Теургический принцип предполагает нераздельную цельность формы и содержания. Содержанием художественного творчества является тут весь комплекс переживаний, отображенных в образе вселенной, а формой, творящей эту вселенную, — последнее звено в видимой цепи творений — человек. Человек — миротворец: его мечта абсолютно реальна. Человек подобен Богу, как творец. Его цель — восхитить силой Царствие Божие. Он — единство вселенной и Творца, единство формы и содержания. К этому абсолютному единству формы и содержания стремятся условные единства формы и содержания романтического и классического принципов творчества. Эти единства достигаются в романтическом творчестве путем претворения формы в средство, а содержания — в цель; обратный путь являет нам классический принцип в чистом виде. При таком нарушении равновесия между содержанием и формой безраздельное единство символа не совпадает уже с творящим, а с объектом творчества. Возникает путь романтизма и классицизма. Творческая форма отделяется от творца. Возникают формы искусства.

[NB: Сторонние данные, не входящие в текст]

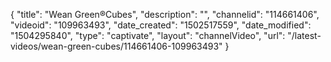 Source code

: {
    "title": "Wean Green&reg;Cubes",
    "description": "",
    "channelid": "114661406",
    "videoid": "109963493",
    "date_created": "1502517559",
    "date_modified": "1504295840",
    "type": "captivate",
    "layout": "channelVideo",
    "url": "\/latest-videos\/wean-green-cubes\/114661406-109963493"
} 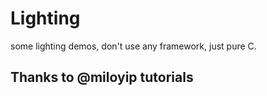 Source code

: # Lighting

some lighting demos, don't use any framework, just pure C.

## Thanks to @miloyip tutorials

Идеал классического искусства — подчинить содержание форме. Но явить последнюю форму — значит явить абсолютный субъект познания. Но субъект познания — или пустая норма, или норма, опирающаяся на ценность. Ценностью же является все содержание сознания «я», понятое как символ. В художественном творчестве этим символом является сам художник, противопоставленный Богу. Классическое творчество неминуемо переходит в богоборчество, если оно последовательно. Брюсов — чистейший классик. Классический принцип он проводит до конца. Вот почему он часто возвышается над чистым искусством. Вот почему его образы, холодные извне, изнутри чаруют нас силой магической, опаляют огнем демонизма. Классическое творчество только через магию ведет к теургии. Теургия есть белая магия. Черная магия небытия, внутри таящаяся в эстетизме, разрывается магией белой и сквозит багровым заревом борьбы и уничтожения. Холодные образы брюсовской музы полны пожара пламенного. Оттого-то чарует нас Брюсов. И влечет, и манит.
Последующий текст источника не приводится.